La Tremblade, Île d'Oléron and Rochefort


Beach from l'Hôtel de la Plage, Ronce-les-Bains
The hotel at Ronce-les-Bains is in a spectacular location, right on the beach at the top of the La Tremblade. The hotel is presumably well known to the French as it starred as the location for a very successful soap opera on local TV; the French equivalent of Crossroads perhaps - only with a bit more panache we hope. The village was built for tourists and most of the houses looked like second-homes; perhaps it has a life during the winter months but it would need to be quiet.

The coast along the western shore north of Royan was spattered with crowded beaches. Whereas to the east between La Tremblade and Marennes are flooded flat-lands - the focus for the farming of mussels, oysters and shellfish generally.  When we finally did succumb to sitting-on-the-beach it was on Île d'Oléron through a pretty little town, Château-d'Oléron; on our way out to the sea we drove along a wonderful quay populated with gaily painted wooden sheds all in primary colours and all dedicated to the processing of shellfish in one form or another.

Street intersection, Rochefort
On our way back we stopped at Rochefort - where the Charentes finally reaches the sea. We should really do some research on places in France before we visit them! Turns out this is the naval centre for France and has been since Napoleon's time - France's Portsmouth as it were. The old shipyard is a tourist destination now and work was in progress on refurbishment of the replica tall-ship L'Hermione. The town was created in the 17th century as an alternative to the rebellious La Rochelle and so it has a much more formal and recto-linear centre compared to most French cities. The city is festooned with an assortment of bright and colourful art pieces - some traditional but quite a few like the umbrellas above an intersection in the commercial quarter.

Saintes

The city of Saintes sits astride the Charente as it edges closer to the sea. An ancient city from when the Romans used it as their first capital of Aquitaine. Indeed as you approach the eastern bank, as we did, you cannot miss the Arc de Germanicus. The arch sits rather incongruously in a large open space by the bank of the river. It originally sat before the bridge crossing into the old town but was moved when a new, wider bridge was commissioned in the 19th century.

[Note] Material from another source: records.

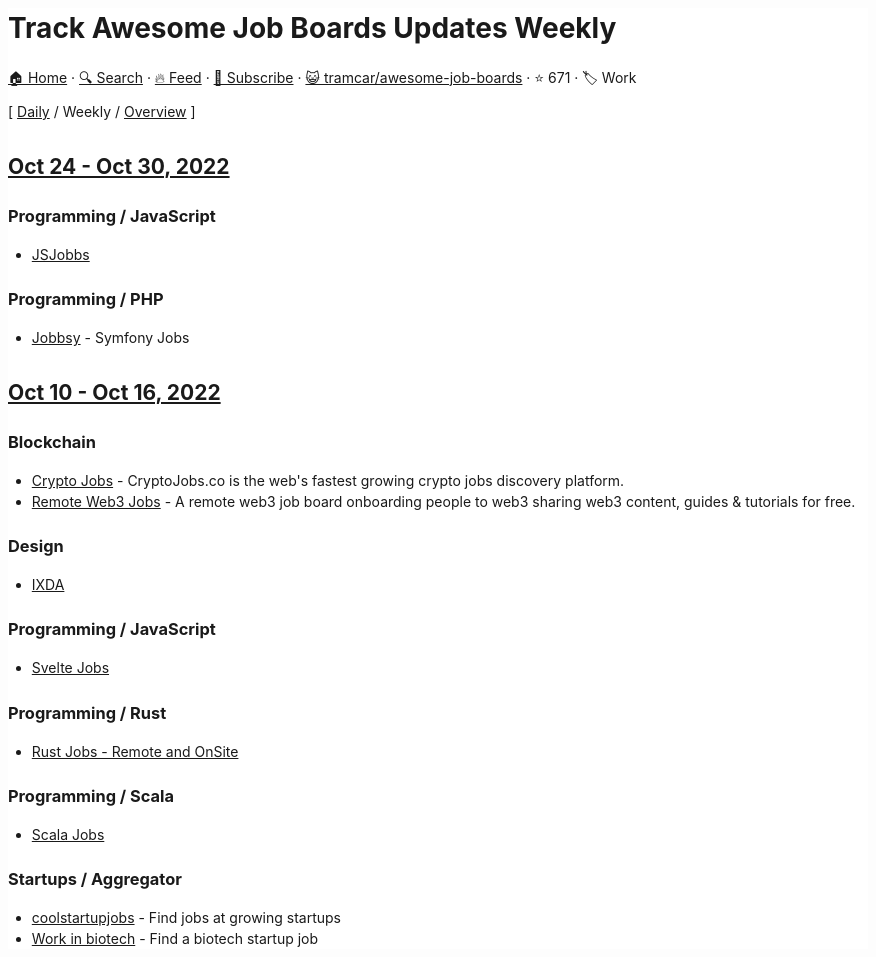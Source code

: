 # Track Awesome Job Boards Updates Weekly

[🏠 Home](/README.md) · [🔍 Search](https://test.trackawesomelist.com/search/) · [🔥 Feed](https://test.trackawesomelist.com/tramcar/awesome-job-boards/week/rss.xml) · [📮 Subscribe](https://trackawesomelist.us17.list-manage.com/subscribe?u=d2f0117aa829c83a63ec63c2f&id=36a103854c) · [😺 tramcar/awesome-job-boards](https://github.com/tramcar/awesome-job-boards/blob/master/README.md) · ⭐ 671 · 🏷️ Work

[ [Daily](/content/tramcar/awesome-job-boards/README.md) / Weekly / [Overview](/content/tramcar/awesome-job-boards/readme/README.md) ]



## [Oct 24 - Oct 30, 2022](/content/2022/43/README.md)

### Programming / JavaScript

*   [JSJobbs](https://jsjobbs.com/)

### Programming / PHP

*   [Jobbsy](https://jobbsy.dev) - Symfony Jobs

## [Oct 10 - Oct 16, 2022](/content/2022/41/README.md)

### Blockchain

*   [Crypto Jobs](https://www.cryptojobs.co/) - CryptoJobs.co is the web's fastest growing crypto jobs discovery platform.
*   [Remote Web3 Jobs](https://remote3.co) - A remote web3 job board onboarding people to web3 sharing web3 content, guides & tutorials for free.

### Design

*   [IXDA](https://www.ixda.org/jobs/)

### Programming / JavaScript

*   [Svelte Jobs](https://sveltejobs.com/)

### Programming / Rust

*   [Rust Jobs - Remote and OnSite](https://rustjob.xyz)

### Programming / Scala

*   [Scala Jobs](https://scalajobs.com)

### Startups / Aggregator

*   [coolstartupjobs](https://www.coolstartupjobs.com) - Find jobs at growing startups
*   [Work in biotech](https://workinbiotech.com/) - Find a biotech startup job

After the Romans, the city was the capital of the province of Saintonge in turn giving its name to Saintongeais, one of the many Langue d'oïl languages spoken throughout the northern part of the Frankish Kingdom as vestiges of linqua romana.

Saint Peters

Steeple of St. Peters
There are several churches in Saintes but Saint Peters is the oldest and nominated as a cathedral. In fact, for centuries, it was the only church named after Peter except for the one in Rome. In its early days, it was the church for the local abbey and has evidently been added to over the years; the steeple and bell tower is adorned now with little minarets on top of the buttresses. Today it is surrounded by little, narrow streets hiding it from view most of the time so it is difficult to really get a sense of it as a whole.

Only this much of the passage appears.